Wilks' Theorem (Theorem # 1431)
Theorem
Let $X_1, \ldots, X_n$ be i.i.d. with density $f(\cdot \mid \theta)$, where $\theta \in \Theta$. Suppose $\Theta_0 \subseteq \Theta$ with $|\Theta| - |\Theta_0| = p$. If $H_0: \theta \in \Theta_0$ is true, then as $n \to \infty$,
\begin{align*}
2\log \Lambda_{X}(H_0; H_1) \xrightarrow{d} \chi_p^2.
\end{align*}
If $H_0$ is false, $2\log \Lambda$ tends to be stochastically larger. The GLR test of approximate size $\alpha$ rejects $H_0$ when $2\log \Lambda > \chi_p^2(\alpha)$, where $\chi_p^2(\alpha)$ is the upper $\alpha$ critical point of the $\chi_p^2$ distribution.
Probability & Statistics
Statistical Inference
Discussion
No discussion available for this theorem.
Proof
[proofplan]
The proof is a second-order Taylor expansion of the log-likelihood around the unrestricted MLE, followed by identification of the resulting quadratic form. Write $\Theta \subseteq \mathbb{R}^d$ with $\Theta_0 \subseteq \Theta$ having dimension $d - p$. Under $H_0$, the unrestricted MLE $\hat\theta_n$ and the constrained MLE $\hat\theta_n^{(0)}$ are both consistent for the true parameter $\theta_0 \in \Theta_0$ and satisfy the score equation up to $o_{\mathbb{P}}(n^{-1/2})$. Taylor-expanding the log-likelihood $\ell_n$ around $\hat\theta_n$, the linear term vanishes (first-order condition) and the quadratic term carries the Hessian $-n\,I(\theta_0) + o_{\mathbb{P}}(n)$. Asymptotic normality of $\sqrt n(\hat\theta_n - \hat\theta_n^{(0)})$ restricted to the $p$-dimensional direction orthogonal to $\Theta_0$ (relative to $I(\theta_0)$) reduces $2\log\Lambda$ to the squared norm of a $p$-dimensional standard normal, which is $\chi^2_p$.
[/proofplan]
[step:Fix the parameterisation and identify the null manifold]
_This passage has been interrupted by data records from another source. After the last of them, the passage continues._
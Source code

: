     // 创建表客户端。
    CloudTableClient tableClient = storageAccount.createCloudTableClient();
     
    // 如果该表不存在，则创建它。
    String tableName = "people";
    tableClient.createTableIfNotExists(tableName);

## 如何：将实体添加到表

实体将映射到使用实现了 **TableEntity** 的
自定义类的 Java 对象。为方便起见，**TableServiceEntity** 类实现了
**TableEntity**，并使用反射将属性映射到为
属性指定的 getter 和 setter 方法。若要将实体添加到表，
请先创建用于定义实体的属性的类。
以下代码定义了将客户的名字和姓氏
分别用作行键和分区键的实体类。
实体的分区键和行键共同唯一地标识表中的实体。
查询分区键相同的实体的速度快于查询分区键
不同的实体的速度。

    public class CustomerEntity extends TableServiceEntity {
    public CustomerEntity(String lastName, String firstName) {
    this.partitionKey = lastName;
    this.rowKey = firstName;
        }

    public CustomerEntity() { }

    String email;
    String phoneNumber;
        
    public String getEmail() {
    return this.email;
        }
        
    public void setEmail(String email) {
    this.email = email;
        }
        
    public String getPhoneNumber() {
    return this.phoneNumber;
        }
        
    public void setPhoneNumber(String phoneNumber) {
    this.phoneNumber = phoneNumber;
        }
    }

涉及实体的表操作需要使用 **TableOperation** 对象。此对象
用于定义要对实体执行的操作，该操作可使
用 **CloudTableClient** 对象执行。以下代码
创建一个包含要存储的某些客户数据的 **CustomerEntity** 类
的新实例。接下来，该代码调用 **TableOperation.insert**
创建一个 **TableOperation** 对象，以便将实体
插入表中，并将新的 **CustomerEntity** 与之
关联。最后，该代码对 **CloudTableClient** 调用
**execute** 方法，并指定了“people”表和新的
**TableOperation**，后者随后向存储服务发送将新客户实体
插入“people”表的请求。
Assume $\Theta \subseteq \mathbb{R}^d$ is open and the model $\{f(\cdot \mid \theta): \theta \in \Theta\}$ satisfies the standard regularity conditions of the Asymptotic Normality of the MLE: the log-density $\log f(x \mid \theta)$ is thrice continuously differentiable in $\theta$ on $\Theta$; the Fisher information
\begin{align*}
I(\theta) &:= \mathbb{E}_\theta\!\left[\nabla_\theta \log f(X \mid \theta)\, \nabla_\theta \log f(X \mid \theta)^\top\right] \in \mathbb{R}^{d \times d}
\end{align*}
is finite, continuous, and positive-definite on $\Theta$; the true parameter $\theta_0$ lies in the interior of $\Theta_0$; and the model is identifiable.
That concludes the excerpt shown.